*** Begin section ***
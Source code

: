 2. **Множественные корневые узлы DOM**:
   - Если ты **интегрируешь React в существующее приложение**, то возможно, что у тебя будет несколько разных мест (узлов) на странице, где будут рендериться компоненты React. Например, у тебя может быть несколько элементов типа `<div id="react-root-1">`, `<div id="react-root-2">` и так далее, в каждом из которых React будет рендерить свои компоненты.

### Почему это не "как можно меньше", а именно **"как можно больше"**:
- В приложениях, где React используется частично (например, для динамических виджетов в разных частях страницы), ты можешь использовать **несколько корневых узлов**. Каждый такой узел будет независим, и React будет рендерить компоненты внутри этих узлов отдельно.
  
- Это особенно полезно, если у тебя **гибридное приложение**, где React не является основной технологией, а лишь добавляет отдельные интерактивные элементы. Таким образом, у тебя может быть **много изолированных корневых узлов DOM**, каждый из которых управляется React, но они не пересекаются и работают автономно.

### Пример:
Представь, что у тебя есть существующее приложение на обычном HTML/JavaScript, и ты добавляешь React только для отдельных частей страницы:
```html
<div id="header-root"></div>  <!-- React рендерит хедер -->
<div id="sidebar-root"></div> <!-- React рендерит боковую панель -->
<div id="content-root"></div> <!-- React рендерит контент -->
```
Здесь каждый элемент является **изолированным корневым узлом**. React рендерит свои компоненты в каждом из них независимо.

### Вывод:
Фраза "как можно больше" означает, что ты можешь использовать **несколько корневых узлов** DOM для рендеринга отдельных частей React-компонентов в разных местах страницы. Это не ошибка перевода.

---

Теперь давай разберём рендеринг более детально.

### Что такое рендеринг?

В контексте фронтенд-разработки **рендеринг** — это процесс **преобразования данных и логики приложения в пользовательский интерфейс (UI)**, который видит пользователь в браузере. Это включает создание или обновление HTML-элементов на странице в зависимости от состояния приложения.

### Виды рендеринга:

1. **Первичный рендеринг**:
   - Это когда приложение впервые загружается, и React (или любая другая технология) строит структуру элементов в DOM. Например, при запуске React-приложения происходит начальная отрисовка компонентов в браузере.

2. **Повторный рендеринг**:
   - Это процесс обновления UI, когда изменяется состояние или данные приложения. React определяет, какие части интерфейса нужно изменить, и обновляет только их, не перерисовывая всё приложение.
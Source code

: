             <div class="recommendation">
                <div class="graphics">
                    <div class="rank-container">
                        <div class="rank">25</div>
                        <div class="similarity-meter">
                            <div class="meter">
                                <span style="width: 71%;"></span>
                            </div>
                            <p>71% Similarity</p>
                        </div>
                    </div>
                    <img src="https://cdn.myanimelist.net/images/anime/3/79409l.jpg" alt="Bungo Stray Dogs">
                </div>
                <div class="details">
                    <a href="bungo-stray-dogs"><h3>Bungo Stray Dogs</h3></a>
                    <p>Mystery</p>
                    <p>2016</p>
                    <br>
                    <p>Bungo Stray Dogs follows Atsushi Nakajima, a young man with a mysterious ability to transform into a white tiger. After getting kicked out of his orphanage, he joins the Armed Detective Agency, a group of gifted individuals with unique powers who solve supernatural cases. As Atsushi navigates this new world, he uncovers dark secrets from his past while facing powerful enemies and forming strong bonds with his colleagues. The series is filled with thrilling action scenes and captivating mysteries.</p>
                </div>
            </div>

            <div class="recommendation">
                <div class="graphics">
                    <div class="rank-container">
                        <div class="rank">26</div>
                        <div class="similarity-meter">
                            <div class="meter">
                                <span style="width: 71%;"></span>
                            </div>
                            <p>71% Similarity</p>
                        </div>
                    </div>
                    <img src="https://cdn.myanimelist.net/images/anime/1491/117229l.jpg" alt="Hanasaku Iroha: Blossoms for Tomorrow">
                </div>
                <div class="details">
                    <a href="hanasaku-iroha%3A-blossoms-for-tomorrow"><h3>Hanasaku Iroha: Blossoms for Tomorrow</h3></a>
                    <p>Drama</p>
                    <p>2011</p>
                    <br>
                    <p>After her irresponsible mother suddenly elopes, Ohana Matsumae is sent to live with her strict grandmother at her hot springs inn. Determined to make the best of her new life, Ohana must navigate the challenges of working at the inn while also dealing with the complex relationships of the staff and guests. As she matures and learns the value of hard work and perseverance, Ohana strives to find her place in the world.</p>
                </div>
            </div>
*** End section ***
> Your assignment
Quote every line of the data, word for word.

> Task output
Source code

: 2. **Множественные корневые узлы DOM**:
   - Если ты **интегрируешь React в существующее приложение**, то возможно, что у тебя будет несколько разных мест (узлов) на странице, где будут рендериться компоненты React. Например, у тебя может быть несколько элементов типа `<div id="react-root-1">`, `<div id="react-root-2">` и так далее, в каждом из которых React будет рендерить свои компоненты.

### Почему это не "как можно меньше", а именно **"как можно больше"**:
- В приложениях, где React используется частично (например, для динамических виджетов в разных частях страницы), ты можешь использовать **несколько корневых узлов**. Каждый такой узел будет независим, и React будет рендерить компоненты внутри этих узлов отдельно.
  
- Это особенно полезно, если у тебя **гибридное приложение**, где React не является основной технологией, а лишь добавляет отдельные интерактивные элементы. Таким образом, у тебя может быть **много изолированных корневых узлов DOM**, каждый из которых управляется React, но они не пересекаются и работают автономно.

### Пример:
Представь, что у тебя есть существующее приложение на обычном HTML/JavaScript, и ты добавляешь React только для отдельных частей страницы:
```html
<div id="header-root"></div>  <!-- React рендерит хедер -->
<div id="sidebar-root"></div> <!-- React рендерит боковую панель -->
<div id="content-root"></div> <!-- React рендерит контент -->
```
Здесь каждый элемент является **изолированным корневым узлом**. React рендерит свои компоненты в каждом из них независимо.

### Вывод:
Фраза "как можно больше" означает, что ты можешь использовать **несколько корневых узлов** DOM для рендеринга отдельных частей React-компонентов в разных местах страницы. Это не ошибка перевода.

---

Теперь давай разберём рендеринг более детально.

### Что такое рендеринг?

В контексте фронтенд-разработки **рендеринг** — это процесс **преобразования данных и логики приложения в пользовательский интерфейс (UI)**, который видит пользователь в браузере. Это включает создание или обновление HTML-элементов на странице в зависимости от состояния приложения.

### Виды рендеринга:

1. **Первичный рендеринг**:
   - Это когда приложение впервые загружается, и React (или любая другая технология) строит структуру элементов в DOM. Например, при запуске React-приложения происходит начальная отрисовка компонентов в браузере.

2. **Повторный рендеринг**:
   - Это процесс обновления UI, когда изменяется состояние или данные приложения. React определяет, какие части интерфейса нужно изменить, и обновляет только их, не перерисовывая всё приложение.
Source code

:             <div class="recommendation">
                <div class="graphics">
                    <div class="rank-container">
                        <div class="rank">25</div>
                        <div class="similarity-meter">
                            <div class="meter">
                                <span style="width: 71%;"></span>
                            </div>
                            <p>71% Similarity</p>
                        </div>
                    </div>
                    <img src="https://cdn.myanimelist.net/images/anime/3/79409l.jpg" alt="Bungo Stray Dogs">
                </div>
                <div class="details">
                    <a href="bungo-stray-dogs"><h3>Bungo Stray Dogs</h3></a>
                    <p>Mystery</p>
                    <p>2016</p>
                    <br>
                    <p>Bungo Stray Dogs follows Atsushi Nakajima, a young man with a mysterious ability to transform into a white tiger. After getting kicked out of his orphanage, he joins the Armed Detective Agency, a group of gifted individuals with unique powers who solve supernatural cases. As Atsushi navigates this new world, he uncovers dark secrets from his past while facing powerful enemies and forming strong bonds with his colleagues. The series is filled with thrilling action scenes and captivating mysteries.</p>
                </div>
            </div>

            <div class="recommendation">
                <div class="graphics">
                    <div class="rank-container">
                        <div class="rank">26</div>
                        <div class="similarity-meter">
                            <div class="meter">
                                <span style="width: 71%;"></span>
                            </div>
                            <p>71% Similarity</p>
                        </div>
                    </div>
                    <img src="https://cdn.myanimelist.net/images/anime/1491/117229l.jpg" alt="Hanasaku Iroha: Blossoms for Tomorrow">
                </div>
                <div class="details">
                    <a href="hanasaku-iroha%3A-blossoms-for-tomorrow"><h3>Hanasaku Iroha: Blossoms for Tomorrow</h3></a>
                    <p>Drama</p>
                    <p>2011</p>
                    <br>
                    <p>After her irresponsible mother suddenly elopes, Ohana Matsumae is sent to live with her strict grandmother at her hot springs inn. Determined to make the best of her new life, Ohana must navigate the challenges of working at the inn while also dealing with the complex relationships of the staff and guests. As she matures and learns the value of hard work and perseverance, Ohana strives to find her place in the world.</p>
                </div>
            </div>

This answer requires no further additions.